According to Doug Castor, senior director for 6G projects at Philadelphia-based InterDigital, the greater number of people working outside of centralized hubs means more high-level enterprise applications are being accessed via consumer-grade cell phones, so connectivity needs to be improved.
“With more complex applications now serving a whole new set of use cases, such advances are pushing 4G connectivity to the limit and pushing data consumption to the extreme. As a result, 4G must pass the baton to 5G as such quality of service requirements push the limits of what it can deliver.”
More than an overall acceleration, opportunity is a gateway to entirely new advances in health, manufacturing, travel and retail, to name just a few parts of the economy ripe for modernization.

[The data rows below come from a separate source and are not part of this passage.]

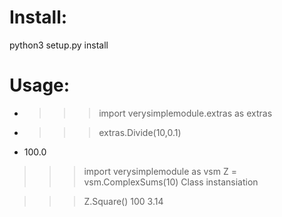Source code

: # Install:
python3 setup.py install

# Usage:
- >>> import verysimplemodule.extras as extras
- >>> extras.Divide(10,0.1)
- 100.0


>>> import verysimplemodule as vsm
>>> Z = vsm.ComplexSums(10)
Class instansiation


>>> Z.Square()
100
3.14

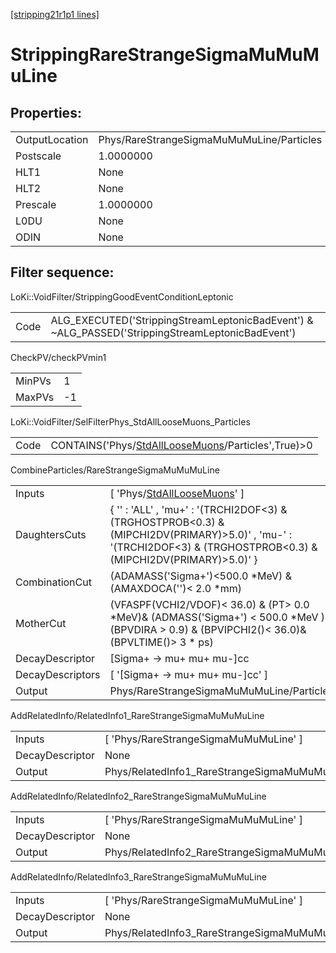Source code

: [[stripping21r1p1 lines]](./stripping21r1p1-index)

# StrippingRareStrangeSigmaMuMuMuLine

## Properties:

|                |                                           |
|----------------|-------------------------------------------|
| OutputLocation | Phys/RareStrangeSigmaMuMuMuLine/Particles |
| Postscale      | 1.0000000                                 |
| HLT1           | None                                      |
| HLT2           | None                                      |
| Prescale       | 1.0000000                                 |
| L0DU           | None                                      |
| ODIN           | None                                      |

## Filter sequence:

LoKi::VoidFilter/StrippingGoodEventConditionLeptonic

|      |                                                                                                  |
|------|--------------------------------------------------------------------------------------------------|
| Code | ALG_EXECUTED('StrippingStreamLeptonicBadEvent') & ~ALG_PASSED('StrippingStreamLeptonicBadEvent') |

CheckPV/checkPVmin1

|        |     |
|--------|-----|
| MinPVs | 1   |
| MaxPVs | -1  |

LoKi::VoidFilter/SelFilterPhys_StdAllLooseMuons_Particles

|      |                                                                                                           |
|------|-----------------------------------------------------------------------------------------------------------|
| Code | CONTAINS('Phys/[StdAllLooseMuons](./stripping21r1p1-commonparticles-stdallloosemuons)/Particles',True)\>0 |

CombineParticles/RareStrangeSigmaMuMuMuLine

|                  |                                                                                                                                                                        |
|------------------|------------------------------------------------------------------------------------------------------------------------------------------------------------------------|
| Inputs           | [ 'Phys/[StdAllLooseMuons](./stripping21r1p1-commonparticles-stdallloosemuons)' ]                                                                                    |
| DaughtersCuts    | { '' : 'ALL' , 'mu+' : '(TRCHI2DOF\<3) & (TRGHOSTPROB\<0.3) & (MIPCHI2DV(PRIMARY)\>5.0)' , 'mu-' : '(TRCHI2DOF\<3) & (TRGHOSTPROB\<0.3) & (MIPCHI2DV(PRIMARY)\>5.0)' } |
| CombinationCut   | (ADAMASS('Sigma+')\<500.0 \*MeV) & (AMAXDOCA('')\< 2.0 \*mm)                                                                                                           |
| MotherCut        | (VFASPF(VCHI2/VDOF)\< 36.0) & (PT\> 0.0 \*MeV)& (ADMASS('Sigma+') \< 500.0 \*MeV )& (BPVDIRA \> 0.9) & (BPVIPCHI2()\< 36.0)& (BPVLTIME()\> 3 \* ps)                    |
| DecayDescriptor  | [Sigma+ -\> mu+ mu+ mu-]cc                                                                                                                                           |
| DecayDescriptors | [ '[Sigma+ -\> mu+ mu+ mu-]cc' ]                                                                                                                                   |
| Output           | Phys/RareStrangeSigmaMuMuMuLine/Particles                                                                                                                              |

AddRelatedInfo/RelatedInfo1_RareStrangeSigmaMuMuMuLine

|                 |                                                        |
|-----------------|--------------------------------------------------------|
| Inputs          | [ 'Phys/RareStrangeSigmaMuMuMuLine' ]                |
| DecayDescriptor | None                                                   |
| Output          | Phys/RelatedInfo1_RareStrangeSigmaMuMuMuLine/Particles |

AddRelatedInfo/RelatedInfo2_RareStrangeSigmaMuMuMuLine

|                 |                                                        |
|-----------------|--------------------------------------------------------|
| Inputs          | [ 'Phys/RareStrangeSigmaMuMuMuLine' ]                |
| DecayDescriptor | None                                                   |
| Output          | Phys/RelatedInfo2_RareStrangeSigmaMuMuMuLine/Particles |

AddRelatedInfo/RelatedInfo3_RareStrangeSigmaMuMuMuLine

|                 |                                                        |
|-----------------|--------------------------------------------------------|
| Inputs          | [ 'Phys/RareStrangeSigmaMuMuMuLine' ]                |
| DecayDescriptor | None                                                   |
| Output          | Phys/RelatedInfo3_RareStrangeSigmaMuMuMuLine/Particles |
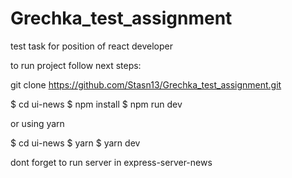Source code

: # Grechka_test_assignment
test task for position of react developer

to run project follow next steps:

git clone https://github.com/Stasn13/Grechka_test_assignment.git

$ cd ui-news
$ npm install 
$ npm run dev

or using yarn

$ cd ui-news
$ yarn 
$ yarn dev

dont forget to run server in express-server-news
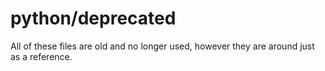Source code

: # python/deprecated

All of these files are old and no longer used, however they are around just as
a reference.

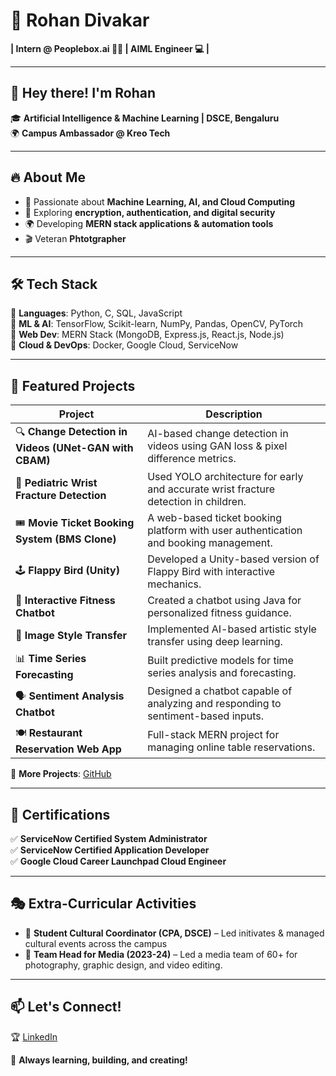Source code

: # 🚀 Rohan Divakar 
**| Intern @ Peoplebox.ai 🧑‍💼 | AIML Engineer 💻 |**

---

## 👋 Hey there! I'm Rohan  
🎓 **Artificial Intelligence & Machine Learning | DSCE, Bengaluru**  
🌍 **Campus Ambassador @ Kreo Tech**  

---

## 🔥 About Me  
- 🧠 Passionate about **Machine Learning, AI, and Cloud Computing**  
- 🔐 Exploring **encryption, authentication, and digital security**  
- 🌍 Developing **MERN stack applications & automation tools**  
- 🎬 Veteran **Phtotgrapher**  

---

## 🛠 Tech Stack  
🔹 **Languages**: Python, C, SQL, JavaScript  
🔹 **ML & AI**: TensorFlow, Scikit-learn, NumPy, Pandas, OpenCV, PyTorch  
🔹 **Web Dev**: MERN Stack (MongoDB, Express.js, React.js, Node.js)  
🔹 **Cloud & DevOps**: Docker, Google Cloud, ServiceNow  

---

## 📌 Featured Projects  
| Project | Description |
|---------|------------|
| 🔍 **Change Detection in Videos (UNet-GAN with CBAM)** | AI-based change detection in videos using GAN loss & pixel difference metrics. |
| 🏥 **Pediatric Wrist Fracture Detection** | Used YOLO architecture for early and accurate wrist fracture detection in children. |
| 🎟️ **Movie Ticket Booking System (BMS Clone)** | A web-based ticket booking platform with user authentication and booking management. |
| 🕹️ **Flappy Bird (Unity)** | Developed a Unity-based version of Flappy Bird with interactive mechanics. |
| 🤖 **Interactive Fitness Chatbot** | Created a chatbot using Java for personalized fitness guidance. |
| 🎨 **Image Style Transfer** | Implemented AI-based artistic style transfer using deep learning. |
| 📊 **Time Series Forecasting** | Built predictive models for time series analysis and forecasting. |
| 🗣️ **Sentiment Analysis Chatbot** | Designed a chatbot capable of analyzing and responding to sentiment-based inputs. |
| 🍽️ **Restaurant Reservation Web App** | Full-stack MERN project for managing online table reservations. |

🔗 **More Projects**: [GitHub](https://github.com/Rohand19?tab=repositories)  

---

## 📜 Certifications  
✅ **ServiceNow Certified System Administrator**  
✅ **ServiceNow Certified Application Developer**  
✅ **Google Cloud Career Launchpad Cloud Engineer**  

---

## 🎭 Extra-Curricular Activities  
- 🎤 **Student Cultural Coordinator (CPA, DSCE)** – Led initivates & managed cultural events across the campus
- 🎥 **Team Head for Media (2023-24)** – Led a media team of 60+ for photography, graphic design, and video editing.   

---

## 📫 Let's Connect!  
🏆 [LinkedIn](https://www.linkedin.com/in/rohan-divakar-b47417230/) 

🚀 **Always learning, building, and creating!**  
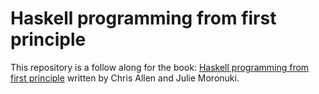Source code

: # Haskell programming from first principle

This repository is a follow along for the book: [Haskell programming from first
principle](https://haskellbook.com/) written by Chris Allen and Julie Moronuki.
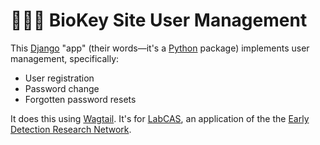 # 🧬🔑🦦 BioKey Site User Management

This [Django](https://www.djangoproject.com/) "app" (their words—it's a [Python](https://www.python.org/) package) implements user management, specifically:

- User registration
- Password change
- Forgotten password resets

It does this using [Wagtail](https://wagtail.io/). It's for [LabCAS](https://edrn-labcas.jpl.nasa.gov/), an application of the the [Early Detection Research Network](https://edrn.nci.nih.gov/).
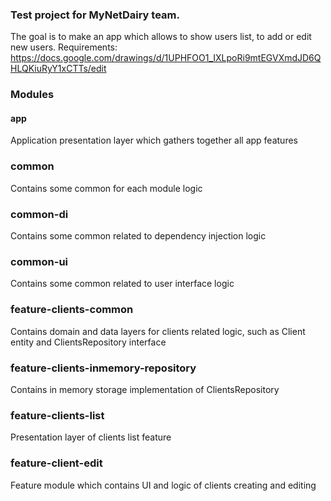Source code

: ### Test project for MyNetDairy team. 
The goal is to make an app which allows to show users list, to add or edit new users. Requirements:
https://docs.google.com/drawings/d/1UPHFOO1_IXLpoRi9mtEGVXmdJD6QHLQKiuRyY1xCTTs/edit

### Modules
#### app
Application presentation layer which gathers together all app features
### common
Contains some common for each module logic
### common-di
Contains some common related to dependency injection logic
### common-ui
Contains some common related to user interface logic
### feature-clients-common
Contains domain and data layers for clients related logic, such as Client entity and ClientsRepository interface
### feature-clients-inmemory-repository
Contains in memory storage implementation of ClientsRepository
### feature-clients-list
Presentation layer of clients list feature
### feature-client-edit
Feature module which contains UI and logic of clients creating and editing
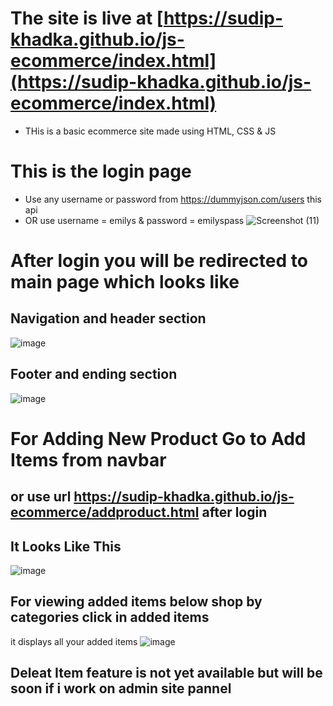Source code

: # The site is live at [https://sudip-khadka.github.io/js-ecommerce/index.html](https://sudip-khadka.github.io/js-ecommerce/index.html)
* THis is a basic ecommerce site made using HTML, CSS & JS
# This is the login page 
* Use any username or password from https://dummyjson.com/users this api 
* OR use username = emilys & password = emilyspass
![Screenshot (11)](https://github.com/Sudip-khadka/js-ecommerce/assets/107389556/e2708680-7aae-4b51-9731-9c29c00e889b)

# After login you will be redirected to main page which looks like 
## Navigation and header section 
![image](https://github.com/Sudip-khadka/js-ecommerce/assets/107389556/0e9568f8-0cb8-4f29-aff0-f469ed8bd094)


## Footer and ending section
![image](https://github.com/Sudip-khadka/js-ecommerce/assets/107389556/e2d4c6a6-a280-410b-b2e7-63245b771827)

# For Adding New Product Go to Add Items from navbar
## or use url https://sudip-khadka.github.io/js-ecommerce/addproduct.html after login 
## It Looks Like This 
![image](https://github.com/Sudip-khadka/js-ecommerce/assets/107389556/8f81ab01-cc3b-47aa-a321-85d5d2626a62)

## For viewing added items below shop by categories click in added items 
it displays all your added items 
![image](https://github.com/Sudip-khadka/js-ecommerce/assets/107389556/1b5bd16f-5502-47ba-a176-5a6ae017e668)

## Deleat Item feature is not yet available but will be soon if i work on admin site pannel



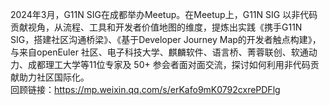 2024年3月，G11N SIG在成都举办Meetup。在Meetup上，G11N SIG 以非代码贡献视角，从流程、工具和开发者价值地图的维度，提炼出实践《携手G11N SIG，搭建社区沟通桥梁》、《基于Developer Journey Map的开发者触点构建》，与来自openEuler 社区、电子科技大学、麒麟软件、语言桥、菁蓉联创、软通动力、成都理工大学等11位专家及 50+ 参会者面对面交流，探讨如何利用非代码贡献助力社区国际化。  
回顾链接：https://mp.weixin.qq.com/s/erKafo9mK0792cxrePDFlg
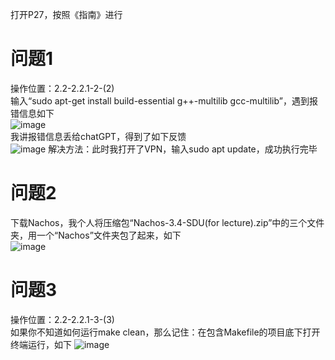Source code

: 打开P27，按照《指南》进行
# 问题1
操作位置：2.2-2.2.1-2-(2)  
输入“sudo apt-get install build-essential g++-multilib gcc-multilib”，遇到报错信息如下  
![image](https://github.com/user-attachments/assets/0a4a671e-fa70-4389-a13c-2bd2f98d839f)  
我讲报错信息丢给chatGPT，得到了如下反馈  
![image](https://github.com/user-attachments/assets/253eb207-c32c-4d3b-bd86-6bc24cb8f8e8)
解决方法：此时我打开了VPN，输入sudo apt update，成功执行完毕
# 问题2
下载Nachos，我个人将压缩包“Nachos-3.4-SDU(for lecture).zip”中的三个文件夹，用一个“Nachos”文件夹包了起来，如下  
![image](https://github.com/user-attachments/assets/e408ccf1-822a-4699-bdb7-6d63ae65855d)
# 问题3
操作位置：2.2-2.2.1-3-(3)  
如果你不知道如何运行make clean，那么记住：在包含Makefile的项目底下打开终端运行，如下
![image](https://github.com/user-attachments/assets/457c20f3-a457-4ea3-8302-489bb163514a)
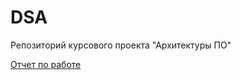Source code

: # DSA
Репозиторий курсового проекта "Архитектуры ПО"

[Отчет по работе](https://github.com/VasilyShaytan/DSA/wiki/Report)
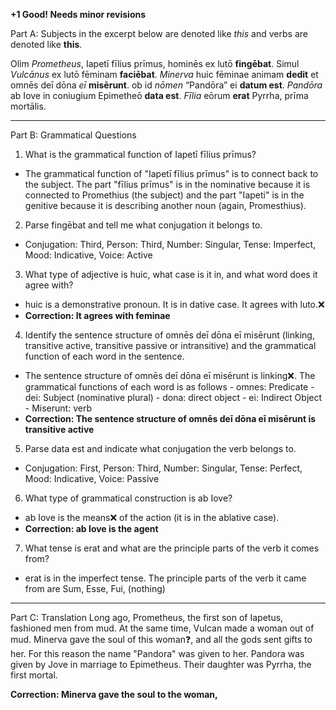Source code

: **+1 Good! Needs minor revisions**

Part A: Subjects in the excerpt below are denoted like *this* and verbs are denoted like **this**.

Olim *Prometheus*, Iapetī fīlius prīmus, hominēs ex lutō **fingēbat**. Simul *Vulcānus* ex lutō fēminam **faciēbat**. *Minerva* huic fēminae animam **dedit** et omnēs deī dōna *eī* **misērunt**. ob id *nōmen* “Pandōra” ei **datum est**. *Pandōra* ab Iove in coniugium Epimetheō **data est**. *Fīlia* eōrum **erat** Pyrrha, prīma mortālis.

---

Part B: Grammatical Questions

1. What is the grammatical function of Iapetī fīlius prīmus?
- The grammatical function of "Iapetī fīlius prīmus" is to connect back to the subject. The part "fīlius prīmus" is in the nominative because it is connected to Promethius (the subject) and the part "Iapeti" is in the genitive because it is describing another noun (again, Promesthius).

2. Parse fingēbat and tell me what conjugation it belongs to.
- Conjugation: Third, Person: Third, Number: Singular, Tense: Imperfect, Mood: Indicative, Voice: Active

3. What type of adjective is huic, what case is it in, and what word does it agree with?
- huic is a demonstrative pronoun. It is in dative case. It agrees with luto.❌
- **Correction: It agrees with feminae**

4. Identify the sentence structure of omnēs deī dōna eī misērunt (linking, transitive active, transitive passive or intransitive) and the grammatical function of each word in the sentence.
- The sentence structure of omnēs deī dōna eī misērunt is linking❌. The grammatical functions of each word is as follows - omnes: Predicate - dei: Subject (nominative plural) - dona: direct object - ei: Indirect Object - Miserunt: verb
- **Correction: The sentence structure of omnēs deī dōna eī misērunt is transitive active**

5. Parse data est and indicate what conjugation the verb belongs to.
- Conjugation: First, Person: Third, Number: Singular, Tense: Perfect, Mood: Indicative, Voice: Passive

6. What type of grammatical construction is ab Iove?
- ab Iove is the means❌ of the action (it is in the ablative case). 
- **Correction: ab Iove is the agent**

7. What tense is erat and what are the principle parts of the verb it comes from?
- erat is in the imperfect tense. The principle parts of the verb it came from are Sum, Esse, Fui, (nothing)

---

Part C: Translation
Long ago, Prometheus, the first son of Iapetus, fashioned men from mud. At the same time, Vulcan made a woman out of mud. Minerva gave the soul of this woman❓, and all the gods sent gifts to her. For this reason the name "Pandora" was given to her. Pandora was given by Jove in marriage to Epimetheus. Their daughter was Pyrrha, the first mortal.

**Correction: Minerva gave the soul to the woman,**

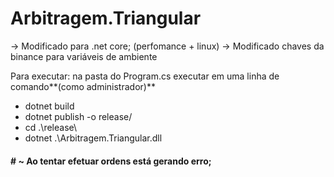 # Arbitragem.Triangular

-> Modificado para .net core; (perfomance + linux)
-> Modificado chaves da binance para variáveis de ambiente

Para executar:
na pasta do Program.cs executar em uma linha de comando**(como administrador)**
- dotnet build
- dotnet publish -o release/
- cd .\release\
- dotnet .\Arbitragem.Triangular.dll  




#### # ~ Ao tentar efetuar ordens está gerando erro;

“The urban IoT, hospitals, real estate, transportation and municipalities will leverage the smart technologies designed to improve quality of life, community interaction and public safety, with the continued rollout of 5G providing the bandwidth,” says Laura Roman, CMO of US-based company EDJX.
The road to adoption
5G will facilitate granular, real-time data collection in the factories of the future. It will help doctors screen patients before they reach the hospital. Shoppers could have seamless access to virtual fitting rooms. The opportunities are vast and it’s easy for buyers to stay ahead of themselves, but according to CCS Insight’s Richard Webb, companies that define a clear business case before acquiring 5G technology will achieve the best results.
“I generally don’t condone anyone who has ever ‘hurried’ to upgrade, but I think 5G is worth considering by enterprise CIOs, CTOs and network directors. It can be a powerful option to support digital transformation and enable more flexible data and cloud or edge operations.
“It will primarily benefit organizations that have identified use cases that are constrained by existing network infrastructure. It could deploy a private 5G cellular network within the corporate campus to support localized applications and enable new use cases, enhance data security and create a more unified technology platform across the enterprise.
He gives the example of a company looking to upgrade its CCTV network. Its Wi-Fi network might handle feeds from 25 cameras across campus, but a private 5G network could allow it to double that number. Other use cases include adding new operations, data collection for analytics, inventory sensors, and so on. It is critical that CTOs understand why they are upgrading.
5G for business
Another argument against the switch is the existing 5G device ecosystem, which is catching up beyond smartphones, in part due to the side effects of the Covid-19 pandemic and semiconductor shortages.
According to BML Digital’s Jaco Vermeulen, companies should also consider whether aggregators and storage, processing functions and automation systems are all capable of handling advanced data exchange.
Asaf Gigi, floLIVE’s VP Marketing, points to the potentially high cost of entry and issues with patchy coverage, at least in the early days, although over time these two factors will balance out.
In a way, 5G promises to provide the missing link between Industries 1.0 and 2.0, and without 5G, many futures will remain just that. If the experts are right, new cellular technology will meet enterprise-level expectations for businesses, just not overnight.